From the nimble fingers and less nimble mind of Dwalin Weissbeerson Espressoshield III… a bunch of stuff written to amuse and, most likely, bemuse.
It’s stttttttttttaaaaaaaarrrrrr Trekkin’ time everybody (woooo, yeahhh…)
Let’s jump straight in shall we with…. these three episodes
102 TOS The Man Trap
103 TOS The Naked Time
104 TOS Charlie X
So, the man trap…shape-shifting salt sucking monster of doom that tricks the crew of the enterprise into thinking they are either:
a) an attractive lady
b) a crew member
c) actually, that’s about it…
I’m just gonna say… I paid little attention to this episode. For me it was a bit lacklustre, yeah I’m sure if I was to sit and ponder I could come up with some existential questions about the nature of our facile being and how this enables us to find what we want in situations, even if it’s a path to destruction…. but I wasn’t completely riveted by this episode.
I guess there’s a nice bit of character development though. The lovelorn McCoy finding his long lost beau demonstrates to us as viewer the rending of his selfness in relation to his acceptance of being some kind of extension of Kirk, a Star Fleet medical officer and a Human. It’s nice to see him, and Deforest Kelly’s portrayal of him, as something more than ‘curmudgeonly sod’…
Onto the next episode and it’s one that again I don’t really find too much of a need to dwell on… Basically there’s a weird gloop that a crewman touches on an away mission (seriously, how fucking stupid are some of these crew members? GAH!) which inadvertently infects everyone with some kind of microbe that basically makes everyone drunk as fuck… it’s all fun and games apart from the fact that everyone on the enterprise seems to become super fucked up when drunk. Long story short things are going real bad, looks like everyone’s going to die as a crew member is playing around with the engines and, well, wants everyone to die… but eventually McCoy finds a cure and the day is saved. With a little bit of time travel thrown in for good measure…
Yeah… You’ve all seen that bit.
Is this episode an anti drink anti drugs episode… I don’t know. Is it my favourite episode? No, it isn’t. Is it a bad episode? Not really… but again, I could have found myself a little more engaged in it.
I hear it’s George Takai’s favourite…. is that just because he got to show the world his six pack??? Who knows.
ANYHOO… Charlie x rounds out our triumvirate for this week.
It’s an episode that I enjoyed, a lot. The basic premise is adolescent boy given WAAAAAYYYY TOO MUCH FUCKING POWER and consequently goes on a hormonally charged destruction trip. Cue infatuations with female officers, temper tantrums at not being able to get what you want and an overriding sense that LUNACY IS AT THE HEART OF ALL FUNDAMENTALLY HUMAN DESIRES. Why the last part? Well the weird things Charlie (the eponymous godlike teen boy) has the crew doing are surely something that factor into our everyday hopes and dreams… there’s a scene where Uhura is singing and makes fun of Charlie’s besotted ways… BAM Charlie makes her lose her voice. I mean that’s lunacy, why would you do that… aside from the fact that, I bet, if you had the power to do such things you would?

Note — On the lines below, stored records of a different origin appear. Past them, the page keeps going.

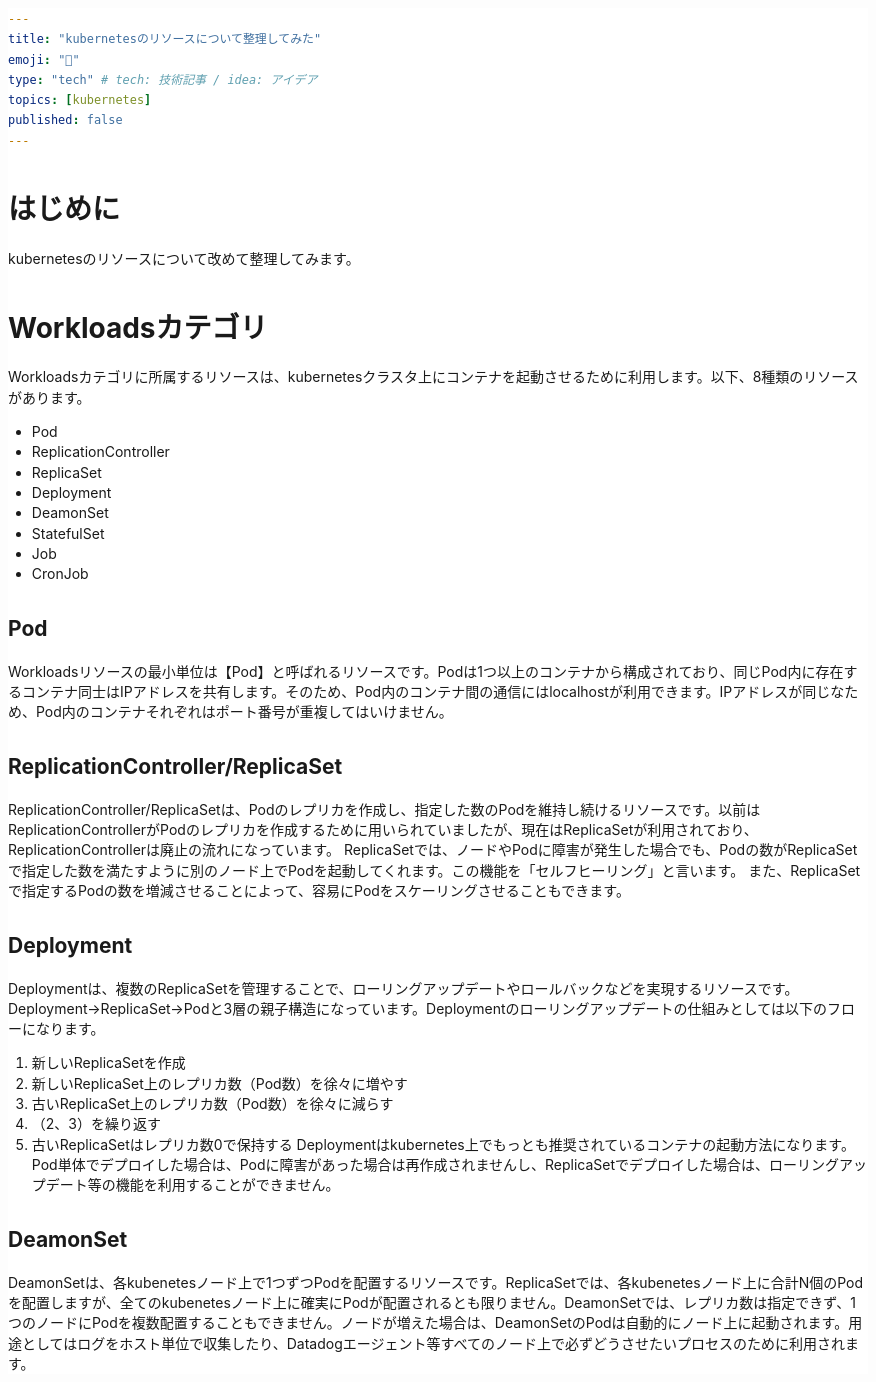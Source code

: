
 ```yaml
---
title: "kubernetesのリソースについて整理してみた"
emoji: "🙆"
type: "tech" # tech: 技術記事 / idea: アイデア
topics: [kubernetes]
published: false
---
```

# はじめに
kubernetesのリソースについて改めて整理してみます。

# Workloadsカテゴリ
Workloadsカテゴリに所属するリソースは、kubernetesクラスタ上にコンテナを起動させるために利用します。以下、8種類のリソースがあります。
- Pod
- ReplicationController
- ReplicaSet
- Deployment
- DeamonSet
- StatefulSet
- Job
- CronJob

## Pod
Workloadsリソースの最小単位は【Pod】と呼ばれるリソースです。Podは1つ以上のコンテナから構成されており、同じPod内に存在するコンテナ同士はIPアドレスを共有します。そのため、Pod内のコンテナ間の通信にはlocalhostが利用できます。IPアドレスが同じなため、Pod内のコンテナそれぞれはポート番号が重複してはいけません。

## ReplicationController/ReplicaSet
ReplicationController/ReplicaSetは、Podのレプリカを作成し、指定した数のPodを維持し続けるリソースです。以前はReplicationControllerがPodのレプリカを作成するために用いられていましたが、現在はReplicaSetが利用されており、ReplicationControllerは廃止の流れになっています。
ReplicaSetでは、ノードやPodに障害が発生した場合でも、Podの数がReplicaSetで指定した数を満たすように別のノード上でPodを起動してくれます。この機能を「セルフヒーリング」と言います。
また、ReplicaSetで指定するPodの数を増減させることによって、容易にPodをスケーリングさせることもできます。

## Deployment
Deploymentは、複数のReplicaSetを管理することで、ローリングアップデートやロールバックなどを実現するリソースです。Deployment→ReplicaSet→Podと3層の親子構造になっています。Deploymentのローリングアップデートの仕組みとしては以下のフローになります。
1. 新しいReplicaSetを作成
2. 新しいReplicaSet上のレプリカ数（Pod数）を徐々に増やす
3. 古いReplicaSet上のレプリカ数（Pod数）を徐々に減らす
4. （2、3）を繰り返す
5. 古いReplicaSetはレプリカ数0で保持する
Deploymentはkubernetes上でもっとも推奨されているコンテナの起動方法になります。Pod単体でデプロイした場合は、Podに障害があった場合は再作成されませんし、ReplicaSetでデプロイした場合は、ローリングアップデート等の機能を利用することができません。

## DeamonSet
DeamonSetは、各kubenetesノード上で1つずつPodを配置するリソースです。ReplicaSetでは、各kubenetesノード上に合計N個のPodを配置しますが、全てのkubenetesノード上に確実にPodが配置されるとも限りません。DeamonSetでは、レプリカ数は指定できず、1つのノードにPodを複数配置することもできません。ノードが増えた場合は、DeamonSetのPodは自動的にノード上に起動されます。用途としてはログをホスト単位で収集したり、Datadogエージェント等すべてのノード上で必ずどうさせたいプロセスのために利用されます。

There’s a nice study to be had of this episode’s understanding of human development. I mean this both in the ’46 AND TWO’ (Hey tool fans) sense and in the traditionally ‘baby, child, adolescent, adult’ sense. The problem is… these are both themes that are better explored in conjunction with other episodes. I mean that whole ‘too powerful to be around other humans’ thing is something we’ve seen in ‘Where No Man Has Gone Before’ and the childhood thing is something that we will deal with in ‘Miri’.
So what shall I say here? Well, these three episodes may not be the pinnacle of our exploration in the universe of Mr Rodenberry. They’re not the most adventurous episodes, they aren’t episodes that instantly cause us to spend hours theorising about the nature of existence BUT, they are damned fine pieces of television. They DO still make us think, and they fortify the richness of the Trek universe’s take on being. Is Charlie the best comment on struggling to find one’s place in the world? He isn’t, but he’s a thread of the rich tapestry of a show which does form one of the best comment’s on finding one’s place in the world. Without it the series wouldn’t be complete; it’s like that beast of a chapter in whatever book your reading that takes a bit of a slog to get through, but without doing so you don’t have the foundation of understanding you need for further understanding…. And, to be fair, Charlie X and the other two episodes in this post are a shitload more fun than that chapter… I mean, check out this gurn
…. I eagerly await your meshuggah/wolf of wall street comments.